> _What is needed_
Lines with the word "like" in them are the ones to copy from the records.

> _Data entries_
⟨

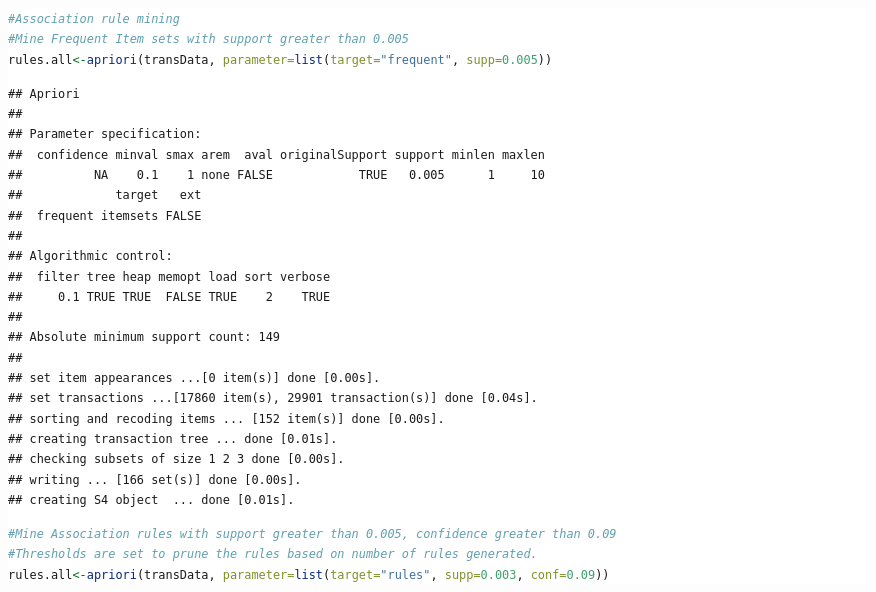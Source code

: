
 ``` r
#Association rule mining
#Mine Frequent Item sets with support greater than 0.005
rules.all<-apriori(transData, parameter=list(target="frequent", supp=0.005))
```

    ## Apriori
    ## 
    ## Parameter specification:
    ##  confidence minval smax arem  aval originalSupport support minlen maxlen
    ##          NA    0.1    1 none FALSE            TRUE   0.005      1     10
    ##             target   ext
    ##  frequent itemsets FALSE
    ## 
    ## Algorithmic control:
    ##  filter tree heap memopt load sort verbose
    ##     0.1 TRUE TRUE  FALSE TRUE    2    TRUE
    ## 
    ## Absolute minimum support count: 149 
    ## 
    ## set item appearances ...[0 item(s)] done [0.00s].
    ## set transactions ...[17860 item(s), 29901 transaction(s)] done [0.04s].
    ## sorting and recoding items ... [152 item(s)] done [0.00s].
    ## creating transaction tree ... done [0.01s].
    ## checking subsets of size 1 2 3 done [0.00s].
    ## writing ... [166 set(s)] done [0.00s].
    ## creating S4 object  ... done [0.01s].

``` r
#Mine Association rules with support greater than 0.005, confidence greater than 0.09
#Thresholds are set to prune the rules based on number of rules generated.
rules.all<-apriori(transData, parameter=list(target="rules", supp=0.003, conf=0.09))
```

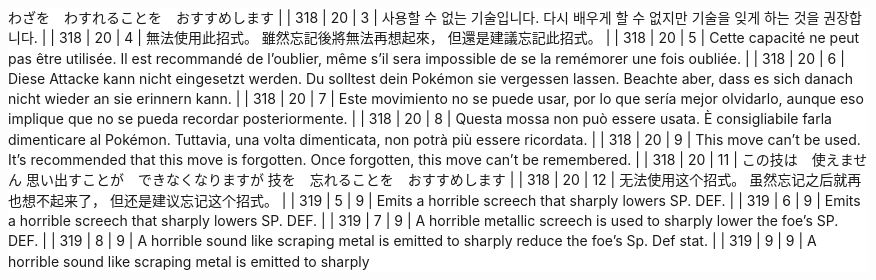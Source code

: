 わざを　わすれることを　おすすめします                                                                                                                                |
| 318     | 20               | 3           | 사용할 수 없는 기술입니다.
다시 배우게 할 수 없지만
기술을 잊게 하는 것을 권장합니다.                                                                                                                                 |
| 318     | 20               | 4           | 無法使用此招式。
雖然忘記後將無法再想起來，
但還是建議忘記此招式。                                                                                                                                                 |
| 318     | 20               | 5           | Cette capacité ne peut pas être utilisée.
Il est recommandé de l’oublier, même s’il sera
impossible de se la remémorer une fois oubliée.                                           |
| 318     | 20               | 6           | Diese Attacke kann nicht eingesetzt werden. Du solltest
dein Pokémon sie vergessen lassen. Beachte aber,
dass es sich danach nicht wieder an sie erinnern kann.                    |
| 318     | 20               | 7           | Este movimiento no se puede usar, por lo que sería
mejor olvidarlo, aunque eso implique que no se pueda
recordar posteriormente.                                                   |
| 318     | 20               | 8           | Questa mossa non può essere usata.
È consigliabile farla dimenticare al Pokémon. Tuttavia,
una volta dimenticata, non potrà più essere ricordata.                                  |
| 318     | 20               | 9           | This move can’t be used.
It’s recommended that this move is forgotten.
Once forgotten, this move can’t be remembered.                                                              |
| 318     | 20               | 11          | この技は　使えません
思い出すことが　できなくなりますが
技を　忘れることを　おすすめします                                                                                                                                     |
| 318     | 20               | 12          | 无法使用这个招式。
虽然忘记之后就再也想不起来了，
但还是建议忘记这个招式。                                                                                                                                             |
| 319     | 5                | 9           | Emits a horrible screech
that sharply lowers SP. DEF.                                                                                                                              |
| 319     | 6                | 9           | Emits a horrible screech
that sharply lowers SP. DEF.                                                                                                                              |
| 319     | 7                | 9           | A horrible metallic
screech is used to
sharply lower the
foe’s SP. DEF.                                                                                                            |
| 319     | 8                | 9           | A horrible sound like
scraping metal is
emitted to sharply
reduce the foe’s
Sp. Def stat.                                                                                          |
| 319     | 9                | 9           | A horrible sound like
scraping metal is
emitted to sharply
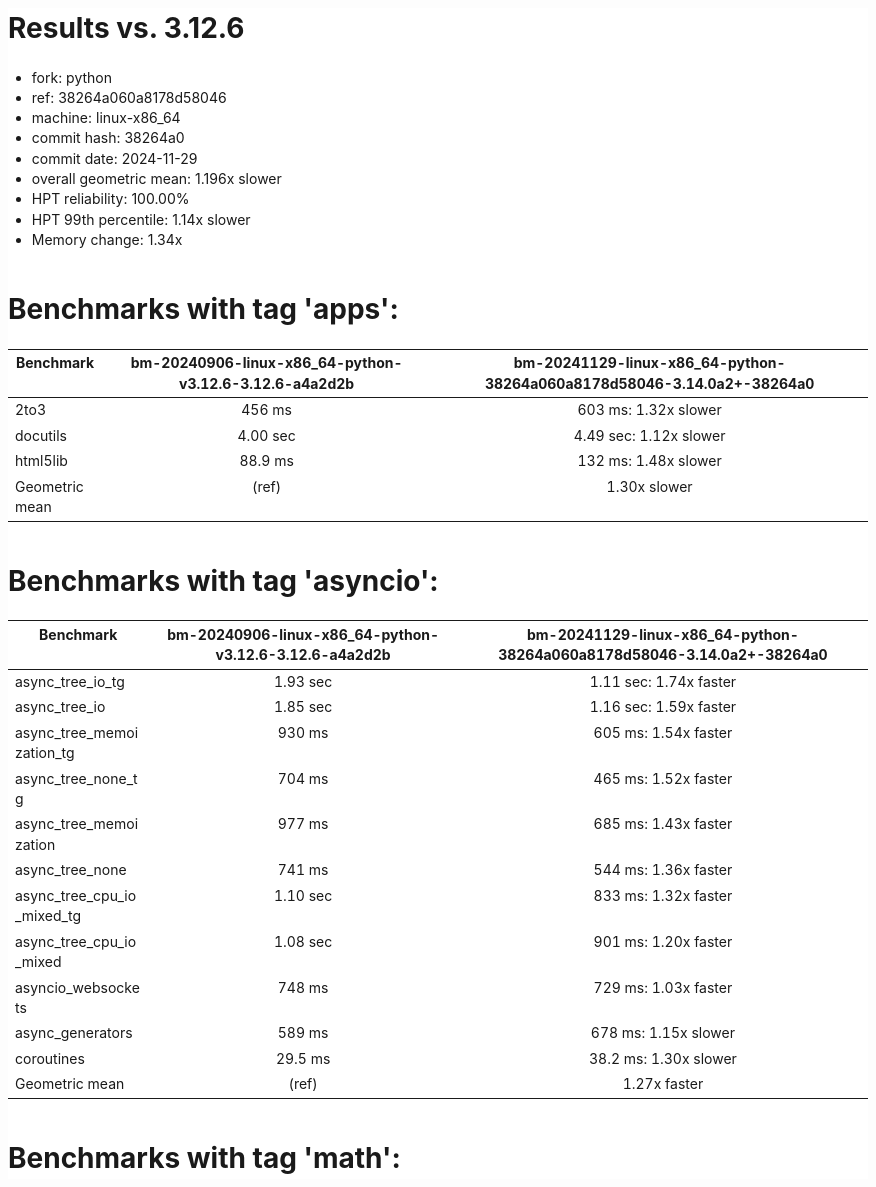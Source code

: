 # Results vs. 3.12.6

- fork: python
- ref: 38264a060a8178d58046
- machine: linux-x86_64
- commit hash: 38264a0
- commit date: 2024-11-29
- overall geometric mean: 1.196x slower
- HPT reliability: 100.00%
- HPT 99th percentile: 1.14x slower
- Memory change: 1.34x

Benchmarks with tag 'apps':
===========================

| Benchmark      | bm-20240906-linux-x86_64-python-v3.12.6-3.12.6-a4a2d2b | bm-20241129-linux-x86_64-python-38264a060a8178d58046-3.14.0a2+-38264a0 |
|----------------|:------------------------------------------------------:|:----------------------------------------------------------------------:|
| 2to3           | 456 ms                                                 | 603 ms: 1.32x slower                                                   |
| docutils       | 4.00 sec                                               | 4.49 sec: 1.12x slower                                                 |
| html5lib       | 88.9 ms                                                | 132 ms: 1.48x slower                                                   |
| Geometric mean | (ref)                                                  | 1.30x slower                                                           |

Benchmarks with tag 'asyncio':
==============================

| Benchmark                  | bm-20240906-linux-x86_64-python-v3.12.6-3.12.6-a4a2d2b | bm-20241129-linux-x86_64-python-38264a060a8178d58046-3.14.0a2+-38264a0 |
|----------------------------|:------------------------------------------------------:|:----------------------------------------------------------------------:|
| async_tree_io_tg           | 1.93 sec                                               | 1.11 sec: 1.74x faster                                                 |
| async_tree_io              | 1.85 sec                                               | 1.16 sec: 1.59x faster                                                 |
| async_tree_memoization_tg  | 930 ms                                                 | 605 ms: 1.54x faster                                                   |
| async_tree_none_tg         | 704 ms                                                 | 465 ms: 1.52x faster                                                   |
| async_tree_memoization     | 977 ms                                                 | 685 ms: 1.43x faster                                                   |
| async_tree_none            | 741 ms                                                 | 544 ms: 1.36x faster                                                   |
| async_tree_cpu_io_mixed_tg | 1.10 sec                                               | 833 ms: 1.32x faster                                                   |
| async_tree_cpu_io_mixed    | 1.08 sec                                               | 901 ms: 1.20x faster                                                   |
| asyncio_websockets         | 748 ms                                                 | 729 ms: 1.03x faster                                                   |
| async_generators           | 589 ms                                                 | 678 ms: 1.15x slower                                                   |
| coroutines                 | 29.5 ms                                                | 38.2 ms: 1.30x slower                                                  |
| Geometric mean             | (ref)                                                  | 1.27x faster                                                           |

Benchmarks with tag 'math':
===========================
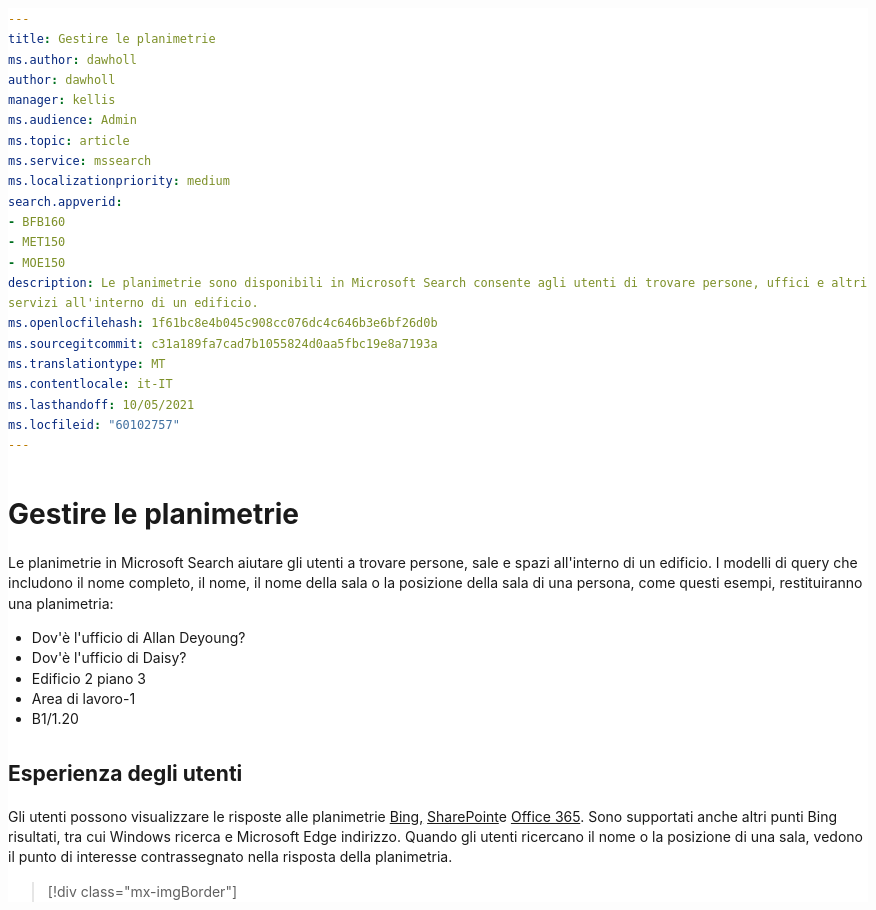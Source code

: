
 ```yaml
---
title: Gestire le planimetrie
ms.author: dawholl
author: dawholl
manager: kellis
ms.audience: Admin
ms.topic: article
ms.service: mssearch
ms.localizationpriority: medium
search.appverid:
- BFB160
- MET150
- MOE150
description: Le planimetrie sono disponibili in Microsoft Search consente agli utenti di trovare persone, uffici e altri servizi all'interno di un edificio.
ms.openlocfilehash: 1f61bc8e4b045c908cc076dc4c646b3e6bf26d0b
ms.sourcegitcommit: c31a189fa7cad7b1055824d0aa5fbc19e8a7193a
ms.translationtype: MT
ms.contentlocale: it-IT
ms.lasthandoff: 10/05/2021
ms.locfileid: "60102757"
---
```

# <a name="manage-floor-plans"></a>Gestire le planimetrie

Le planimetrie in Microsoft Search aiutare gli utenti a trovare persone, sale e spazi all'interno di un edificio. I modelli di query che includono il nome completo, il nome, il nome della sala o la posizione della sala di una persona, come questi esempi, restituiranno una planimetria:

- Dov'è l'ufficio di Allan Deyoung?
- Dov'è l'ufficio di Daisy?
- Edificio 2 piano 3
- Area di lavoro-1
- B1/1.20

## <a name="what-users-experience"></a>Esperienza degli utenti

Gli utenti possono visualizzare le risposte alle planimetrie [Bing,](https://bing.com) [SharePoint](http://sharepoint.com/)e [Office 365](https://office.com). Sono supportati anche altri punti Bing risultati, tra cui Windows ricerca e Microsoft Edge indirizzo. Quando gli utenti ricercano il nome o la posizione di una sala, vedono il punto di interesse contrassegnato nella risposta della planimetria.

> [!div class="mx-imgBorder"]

⟩

> _Task output_
| 319     | 8                | 9           | A horrible sound like
| 319     | 9                | 9           | A horrible sound like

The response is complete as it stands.